Tuan Sing Holdings has reported a 91 per cent surge in net profit to $22.3 million in the second quarter, driven by progressive revenue collection from three projects under construction and rental income from investment properties.
Revenue for the three months ended June 30 jumped 138 per cent to $194.1 million, owing mainly to the recognition of units sold at Seletar Park Residence, Sennett Residence in Potong Pasir and Cluny Park Residence in Bukit Timah. Tuan Sing said that it was "not significantly affected by the anaemic residential property market" as its three projects are about 97 per cent, 92 per cent and 42 per cent sold, respectively.
The bulk of the group's revenue and profit this year will continue to come from these projects as construction progresses, Tuan Sing said. The firm's total order book stood at $771.7 million, of which $551.4 million or about 71 per cent has been recognised.
Earnings per share for the quarter stood at 1.9 cents, up from one cent the previous year. Net asset value per share rose to 70.5 cents as at June 30, up from 68.3 cents as at Dec 31 last year.

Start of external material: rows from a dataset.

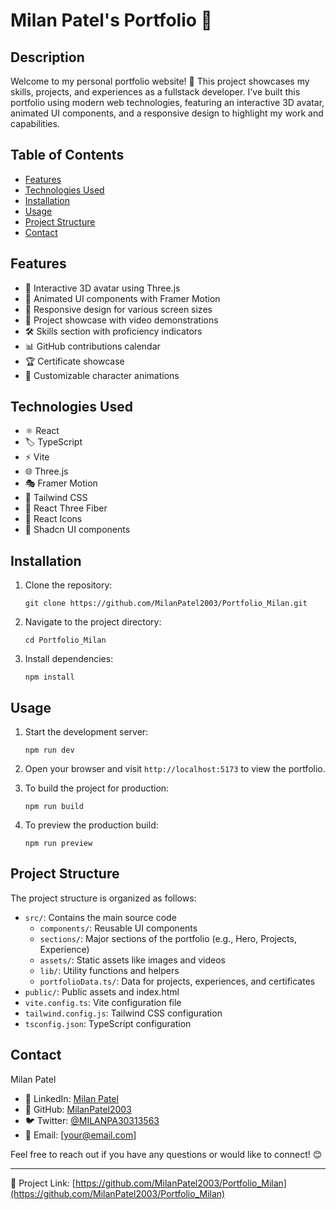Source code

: # Milan Patel's Portfolio 🚀

## Description

Welcome to my personal portfolio website! 👋 This project showcases my skills, projects, and experiences as a fullstack developer. I've built this portfolio using modern web technologies, featuring an interactive 3D avatar, animated UI components, and a responsive design to highlight my work and capabilities.

## Table of Contents

- [Features](#features)
- [Technologies Used](#technologies-used)
- [Installation](#installation)
- [Usage](#usage)
- [Project Structure](#project-structure)
- [Contact](#contact)

## Features

- 🤖 Interactive 3D avatar using Three.js
- 🎨 Animated UI components with Framer Motion
- 📱 Responsive design for various screen sizes
- 🎥 Project showcase with video demonstrations
- 🛠️ Skills section with proficiency indicators
- 📊 GitHub contributions calendar
- 🏆 Certificate showcase
- 🕺 Customizable character animations

## Technologies Used

- ⚛️ React
- 🏷️ TypeScript
- ⚡ Vite
- 🌐 Three.js
- 🎭 Framer Motion
- 🎨 Tailwind CSS
- 🧊 React Three Fiber
- 🔣 React Icons
- 🧩 Shadcn UI components

## Installation

1. Clone the repository:
   ```
   git clone https://github.com/MilanPatel2003/Portfolio_Milan.git
   ```

2. Navigate to the project directory:
   ```
   cd Portfolio_Milan
   ```

3. Install dependencies:
   ```
   npm install
   ```

## Usage

1. Start the development server:
   ```
   npm run dev
   ```

2. Open your browser and visit `http://localhost:5173` to view the portfolio.

3. To build the project for production:
   ```
   npm run build
   ```

4. To preview the production build:
   ```
   npm run preview
   ```

## Project Structure

The project structure is organized as follows:

- `src/`: Contains the main source code
  - `components/`: Reusable UI components
  - `sections/`: Major sections of the portfolio (e.g., Hero, Projects, Experience)
  - `assets/`: Static assets like images and videos
  - `lib/`: Utility functions and helpers
  - `portfolioData.ts/`: Data for projects, experiences, and certificates
- `public/`: Public assets and index.html
- `vite.config.ts`: Vite configuration file
- `tailwind.config.js`: Tailwind CSS configuration
- `tsconfig.json`: TypeScript configuration

## Contact

Milan Patel
- 💼 LinkedIn: [Milan Patel](https://www.linkedin.com/in/milan-patel-37650330b/)
- 🐙 GitHub: [MilanPatel2003](https://github.com/MilanPatel2003)
- 🐦 Twitter: [@MILANPA30313563](https://twitter.com/MILANPA30313563)
- 📧 Email: [your@email.com]

Feel free to reach out if you have any questions or would like to connect! 😊

---

🌟 Project Link: [https://github.com/MilanPatel2003/Portfolio_Milan](https://github.com/MilanPatel2003/Portfolio_Milan)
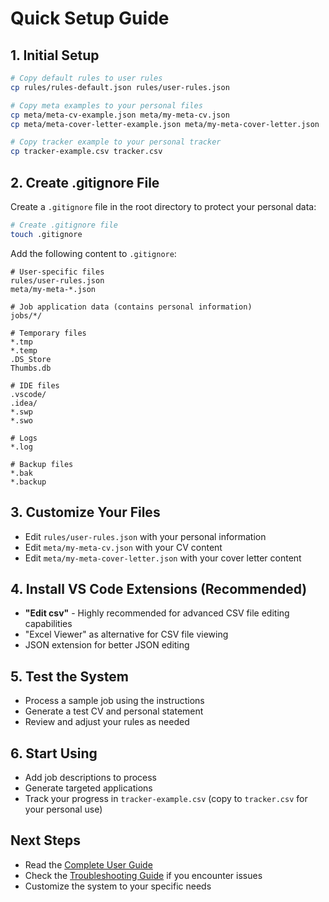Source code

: # Quick Setup Guide

## 1. Initial Setup
```bash
# Copy default rules to user rules
cp rules/rules-default.json rules/user-rules.json

# Copy meta examples to your personal files
cp meta/meta-cv-example.json meta/my-meta-cv.json
cp meta/meta-cover-letter-example.json meta/my-meta-cover-letter.json

# Copy tracker example to your personal tracker
cp tracker-example.csv tracker.csv
```

## 2. Create .gitignore File
Create a `.gitignore` file in the root directory to protect your personal data:
```bash
# Create .gitignore file
touch .gitignore
```

Add the following content to `.gitignore`:
```
# User-specific files
rules/user-rules.json
meta/my-meta-*.json

# Job application data (contains personal information)
jobs/*/

# Temporary files
*.tmp
*.temp
.DS_Store
Thumbs.db

# IDE files
.vscode/
.idea/
*.swp
*.swo

# Logs
*.log

# Backup files
*.bak
*.backup
```

## 3. Customize Your Files
- Edit `rules/user-rules.json` with your personal information
- Edit `meta/my-meta-cv.json` with your CV content
- Edit `meta/my-meta-cover-letter.json` with your cover letter content

## 4. Install VS Code Extensions (Recommended)
- **"Edit csv"** - Highly recommended for advanced CSV file editing capabilities
- "Excel Viewer" as alternative for CSV file viewing
- JSON extension for better JSON editing

## 5. Test the System
- Process a sample job using the instructions
- Generate a test CV and personal statement
- Review and adjust your rules as needed

## 6. Start Using
- Add job descriptions to process
- Generate targeted applications
- Track your progress in `tracker-example.csv` (copy to `tracker.csv` for your personal use)

## Next Steps
- Read the [Complete User Guide](docs/user-guide.md)
- Check the [Troubleshooting Guide](docs/troubleshooting.md) if you encounter issues
- Customize the system to your specific needs
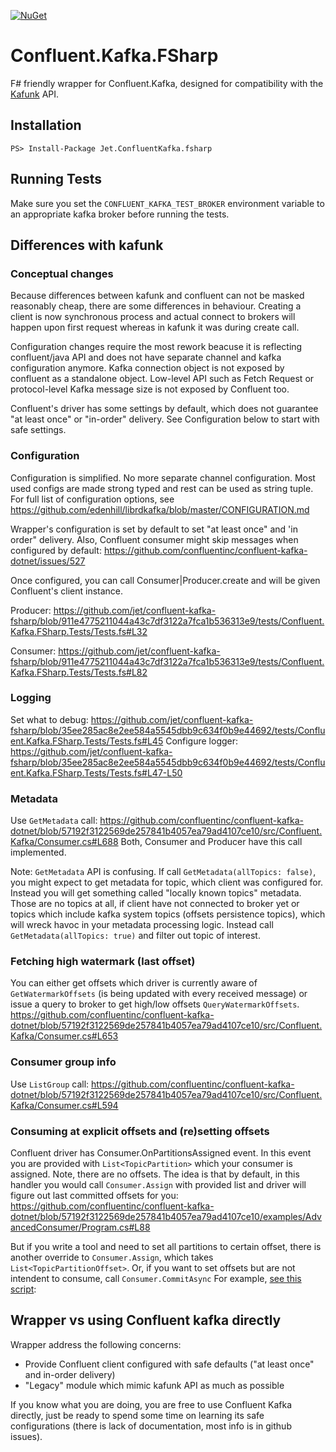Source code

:[![NuGet](https://img.shields.io/nuget/v/Jet.ConfluentKafka.fsharp.svg)](https://www.nuget.org/packages/Jet.ConfluentKafka.fsharp/)

# Confluent.Kafka.FSharp

F# friendly wrapper for Confluent.Kafka, designed for compatibility with the [Kafunk](https://github.com/jet/kafunk) API.

## Installation

```
PS> Install-Package Jet.ConfluentKafka.fsharp
```

## Running Tests

Make sure you set the `CONFLUENT_KAFKA_TEST_BROKER` environment variable to an appropriate kafka broker before running the tests.

## Differences with kafunk
### Conceptual changes
Because differences between kafunk and confluent can not be masked reasonably cheap, there are some differences in behaviour. Creating a client is now synchronous process and actual connect to brokers will happen upon first request whereas in kafunk it was during create call.

Configuration changes require the most rework beacuse it is reflecting confluent/java API and does not have separate channel and kafka configuration anymore.
Kafka connection object is not exposed by confluent as a standalone object.
Low-level API such as Fetch Request or protocol-level Kafka message size is not exposed by Confluent too.

Confluent's driver has some settings by default, which does not guarantee "at least once" or "in-order" delivery. See Configuration below to start with safe settings.

### Configuration
Configuration is simplified. No more separate channel configuration. Most used configs are made strong typed and rest can be used as string tuple. For full list of configuration options, see https://github.com/edenhill/librdkafka/blob/master/CONFIGURATION.md

Wrapper's configuration is set by default to set "at least once" and 'in order" delivery. Also, Confluent consumer might skip messages when configured by default: https://github.com/confluentinc/confluent-kafka-dotnet/issues/527

Once configured, you can call Consumer|Producer.create and will be given Confluent's client instance.

Producer:
https://github.com/jet/confluent-kafka-fsharp/blob/911e4775211044a43c7df3122a7fca1b536313e9/tests/Confluent.Kafka.FSharp.Tests/Tests.fs#L32

Consumer:
https://github.com/jet/confluent-kafka-fsharp/blob/911e4775211044a43c7df3122a7fca1b536313e9/tests/Confluent.Kafka.FSharp.Tests/Tests.fs#L82

### Logging
Set what to debug: https://github.com/jet/confluent-kafka-fsharp/blob/35ee285ac8e2ee584a5545dbb9c634f0b9e44692/tests/Confluent.Kafka.FSharp.Tests/Tests.fs#L45
Configure logger: https://github.com/jet/confluent-kafka-fsharp/blob/35ee285ac8e2ee584a5545dbb9c634f0b9e44692/tests/Confluent.Kafka.FSharp.Tests/Tests.fs#L47-L50

### Metadata
Use `GetMetadata` call: https://github.com/confluentinc/confluent-kafka-dotnet/blob/57192f3122569de257841b4057ea79ad4107ce10/src/Confluent.Kafka/Consumer.cs#L688
Both, Consumer and Producer have this call implemented.

Note: `GetMetadata` API is confusing. If call `GetMetadata(allTopics: false)`, you might expect to get metadata for topic, which client was configured for. Instead you will get something called "locally known topics" metadata. Those are no topics at all, if client have not connected to broker yet or topics which include kafka system topics (offsets persistence topics), which will wreck havoc in your metadata processing logic.
Instead call `GetMetadata(allTopics: true)` and filter out topic of interest. 

### Fetching high watermark (last offset)
You can either get offsets which driver is currently aware of `GetWatermarkOffsets` (is being updated with every received message) or issue a query to broker to get high/low offsets `QueryWatermarkOffsets`.
https://github.com/confluentinc/confluent-kafka-dotnet/blob/57192f3122569de257841b4057ea79ad4107ce10/src/Confluent.Kafka/Consumer.cs#L653

### Consumer group info
Use `ListGroup` call:
https://github.com/confluentinc/confluent-kafka-dotnet/blob/57192f3122569de257841b4057ea79ad4107ce10/src/Confluent.Kafka/Consumer.cs#L594

### Consuming at explicit offsets and (re)setting offsets
Confluent driver has Consumer.OnPartitionsAssigned event. In this event you are provided with `List<TopicPartition>` which your consumer is assigned. Note, there are no offsets. The idea is that by default, in this handler you would call `Consumer.Assign` with provided list and driver will figure out last committed offsets for you:
https://github.com/confluentinc/confluent-kafka-dotnet/blob/57192f3122569de257841b4057ea79ad4107ce10/examples/AdvancedConsumer/Program.cs#L88

But if you write a tool and need to set all partitions to certain offset, there is another override to `Consumer.Assign`, which takes `List<TopicPartitionOffset>`. Or, if you want to set offsets but are not intendent to consume, call `Consumer.CommitAsync` For example, [see this script](./src/Confluent.Kafka.FSharp/Script.fsx):

## Wrapper vs using Confluent kafka directly
Wrapper address the following concerns:
* Provide Confluent client configured with safe defaults ("at least once" and in-order delivery)
* "Legacy" module which mimic kafunk API as much as possible

If you know what you are doing, you are free to use Confluent Kafka directly, just be ready to spend some time on learning its safe configurations (there is lack of documentation, most info is in github issues).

First-half net profit jumped 96 per cent to $38.3 million, while revenue surged 145 per cent from a year earlier to $349.4 million.
AT A GLANCE
$194.1 million (+138%)
$22.3 million (+91%)
Property revenue in the first half rose 197 per cent to $220.6 million while pre-tax profit before fair-value adjustments climbed 124 per cent to $36.6 million.
Revenue from hotel arm, Grand Hotel Group, rose 2 per cent in the first half to A$67.2 million (S$67 million). Tuan Sing also has properties in China, where it said that it is reviewing its strategy as activity has "remained subdued". Tuan Sing also holds stakes in printed circuit board manufacturer Gul Technologies Singapore and golf products retailer Pan-West, which it is not averse to divesting when opportunities arise, it said.
The results were announced after the market closed. Tuan Sing shares rose 0.5 cent or 1.45 per cent to 35 cents.